3.Ownership of Work Product
SELLER agrees that upon full payment of the agreed consideration by CUSTOMER to the SELLER, as defined in section two (2) of this contract, to license to the CUSTOMER, one (1) advertising package as listed above. This license agreement is for a period of six (6) months.
4. Resale of Products
The CUSTOMER agrees not to disclose, sell or assign any of the SELLER's advertisement products, ideas or inventions, or any interest thereto, to any third parties without the written consent of the Seller, which can be withheld by the SELLER, for any reason, both reasonable and unreasonable, to any third party.

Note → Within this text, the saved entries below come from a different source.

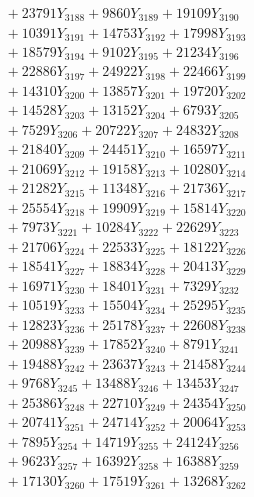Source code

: \documentclass[a4paper,10pt]{article}
\begin{document}
{\begin{align}
&\;  + 23791 Y_{3188} + 9860 Y_{3189} + 19109 Y_{3190} \\[0.3ex]
&\;  + 10391 Y_{3191} + 14753 Y_{3192} + 17998 Y_{3193} \\[0.3ex]
&\;  + 18579 Y_{3194} + 9102 Y_{3195} + 21234 Y_{3196} \\[0.3ex]
&\;  + 22886 Y_{3197} + 24922 Y_{3198} + 22466 Y_{3199} \\[0.3ex]
&\;  + 14310 Y_{3200} + 13857 Y_{3201} + 19720 Y_{3202} \\[0.3ex]
&\;  + 14528 Y_{3203} + 13152 Y_{3204} + 6793 Y_{3205} \\[0.3ex]
&\;  + 7529 Y_{3206} + 20722 Y_{3207} + 24832 Y_{3208} \\[0.5ex]\allowbreak
&\;  + 21840 Y_{3209} + 24451 Y_{3210} + 16597 Y_{3211} \\[0.3ex]
&\;  + 21069 Y_{3212} + 19158 Y_{3213} + 10280 Y_{3214} \\[0.3ex]
&\;  + 21282 Y_{3215} + 11348 Y_{3216} + 21736 Y_{3217} \\[0.3ex]
&\;  + 25554 Y_{3218} + 19909 Y_{3219} + 15814 Y_{3220} \\[0.3ex]
&\;  + 7973 Y_{3221} + 10284 Y_{3222} + 22629 Y_{3223} \\[0.3ex]
&\;  + 21706 Y_{3224} + 22533 Y_{3225} + 18122 Y_{3226} \\[0.3ex]
&\;  + 18541 Y_{3227} + 18834 Y_{3228} + 20413 Y_{3229} \\[0.3ex]
&\;  + 16971 Y_{3230} + 18401 Y_{3231} + 7329 Y_{3232} \\[0.3ex]
&\;  + 10519 Y_{3233} + 15504 Y_{3234} + 25295 Y_{3235} \\[0.3ex]
&\;  + 12823 Y_{3236} + 25178 Y_{3237} + 22608 Y_{3238} \\[0.5ex]\allowbreak
&\;  + 20988 Y_{3239} + 17852 Y_{3240} + 8791 Y_{3241} \\[0.3ex]
&\;  + 19488 Y_{3242} + 23637 Y_{3243} + 21458 Y_{3244} \\[0.3ex]
&\;  + 9768 Y_{3245} + 13488 Y_{3246} + 13453 Y_{3247} \\[0.3ex]
&\;  + 25386 Y_{3248} + 22710 Y_{3249} + 24354 Y_{3250} \\[0.3ex]
&\;  + 20741 Y_{3251} + 24714 Y_{3252} + 20064 Y_{3253} \\[0.3ex]
&\;  + 7895 Y_{3254} + 14719 Y_{3255} + 24124 Y_{3256} \\[0.3ex]
&\;  + 9623 Y_{3257} + 16392 Y_{3258} + 16388 Y_{3259} \\[0.3ex]
&\;  + 17130 Y_{3260} + 17519 Y_{3261} + 13268 Y_{3262} \\[0.3ex]

\end{align}}
\end{document}
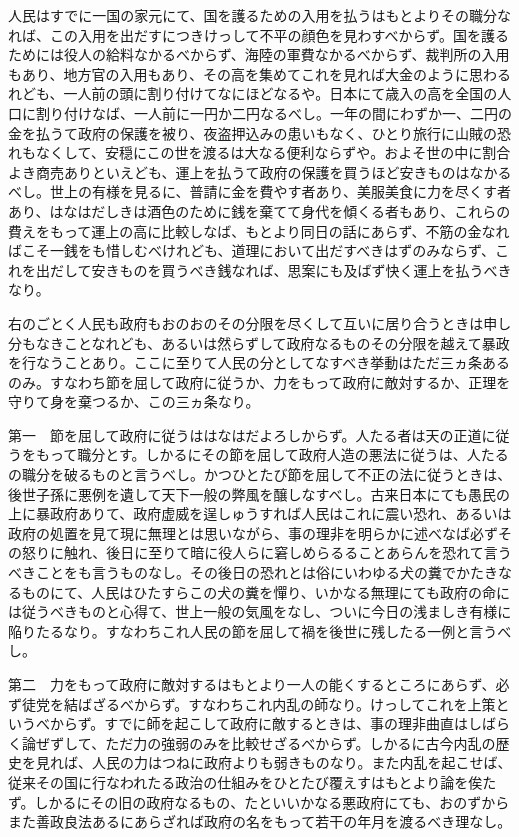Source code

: \documentclass[a4paper, platex, dvipdfmx]{jsarticle}
\begin{document}
人民はすでに一国の家元にて、国を護るための入用を払うはもとよりその職分なれば、この入用を出だすにつきけっして不平の顔色を見わすべからず。国を護るためには役人の給料なかるべからず、海陸の軍費なかるべからず、裁判所の入用もあり、地方官の入用もあり、その高を集めてこれを見れば大金のように思わるれども、一人前の頭に割り付けてなにほどなるや。日本にて歳入の高を全国の人口に割り付けなば、一人前に一円か二円なるべし。一年の間にわずか一、二円の金を払うて政府の保護を被り、夜盗押込みの患いもなく、ひとり旅行に山賊の恐れもなくして、安穏にこの世を渡るは大なる便利ならずや。およそ世の中に割合よき商売ありといえども、運上を払うて政府の保護を買うほど安きものはなかるべし。世上の有様を見るに、普請に金を費やす者あり、美服美食に力を尽くす者あり、はなはだしきは酒色のために銭を棄てて身代を傾くる者もあり、これらの費えをもって運上の高に比較しなば、もとより同日の話にあらず、不筋の金なればこそ一銭をも惜しむべけれども、道理において出だすべきはずのみならず、これを出だして安きものを買うべき銭なれば、思案にも及ばず快く運上を払うべきなり。

右のごとく人民も政府もおのおのその分限を尽くして互いに居り合うときは申し分もなきことなれども、あるいは然らずして政府なるものその分限を越えて暴政を行なうことあり。ここに至りて人民の分としてなすべき挙動はただ三ヵ条あるのみ。すなわち節を屈して政府に従うか、力をもって政府に敵対するか、正理を守りて身を棄つるか、この三ヵ条なり。

第一　節を屈して政府に従うははなはだよろしからず。人たる者は天の正道に従うをもって職分とす。しかるにその節を屈して政府人造の悪法に従うは、人たるの職分を破るものと言うべし。かつひとたび節を屈して不正の法に従うときは、後世子孫に悪例を遺して天下一般の弊風を醸しなすべし。古来日本にても愚民の上に暴政府ありて、政府虚威を逞しゅうすれば人民はこれに震い恐れ、あるいは政府の処置を見て現に無理とは思いながら、事の理非を明らかに述べなば必ずその怒りに触れ、後日に至りて暗に役人らに窘しめらるることあらんを恐れて言うべきことをも言うものなし。その後日の恐れとは俗にいわゆる犬の糞でかたきなるものにて、人民はひたすらこの犬の糞を憚り、いかなる無理にても政府の命には従うべきものと心得て、世上一般の気風をなし、ついに今日の浅ましき有様に陥りたるなり。すなわちこれ人民の節を屈して禍を後世に残したる一例と言うべし。

第二　力をもって政府に敵対するはもとより一人の能くするところにあらず、必ず徒党を結ばざるべからず。すなわちこれ内乱の師なり。けっしてこれを上策というべからず。すでに師を起こして政府に敵するときは、事の理非曲直はしばらく論ぜずして、ただ力の強弱のみを比較せざるべからず。しかるに古今内乱の歴史を見れば、人民の力はつねに政府よりも弱きものなり。また内乱を起こせば、従来その国に行なわれたる政治の仕組みをひとたび覆えすはもとより論を俟たず。しかるにその旧の政府なるもの、たといいかなる悪政府にても、おのずからまた善政良法あるにあらざれば政府の名をもって若干の年月を渡るべき理なし。
\end{document}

5. Copying of the Products
No matter what format the advertisement package is given to the CUSTOMER, whether written or in a graphic design produced or compiled, computer code written, symbols, commercials, film, any format of tape, any format of CD, any format of DVD, any other electronic media, computer media in any format, or any format what so ever used today or in the future that was part of or intended to be part of the above license, for the use or benefit of the CUSTOMER, it is strictly forbidden to copy in any way or to transfer to another format any advertisement package product that was created in any way or part of the above advertisement package. This clause includes both legal or illegal copies thereof and are only licensed to the CUSTOMER and owned solely by the SELLER. It is understood that the advertisement products and campaigns are the sole property of the SELLER and that the CUSTOMER is only licensed to use such products as agreed above.
6. Number of Locations
The CUSTOMER agrees that this license is for one (1) location only and cannot be used for more than one location and by the licensed user only. Transfer of the location is at the sole discretion of the SELLER. The SELLER has the right to withhold that permission for any reason, both reasonable and unreasonable. Permission must be obtained by the CUSTOMER from the SELLER, prior to the transfer.
7. Modification
This agreement shall supersede all prior communications, agreements and understandings, oral or written, between the parties regarding the subject matter hereof and is a complete integration of the terms of agreement. Only further consideration and a written agreement signed by authorized representatives of both parties can modify this Agreement.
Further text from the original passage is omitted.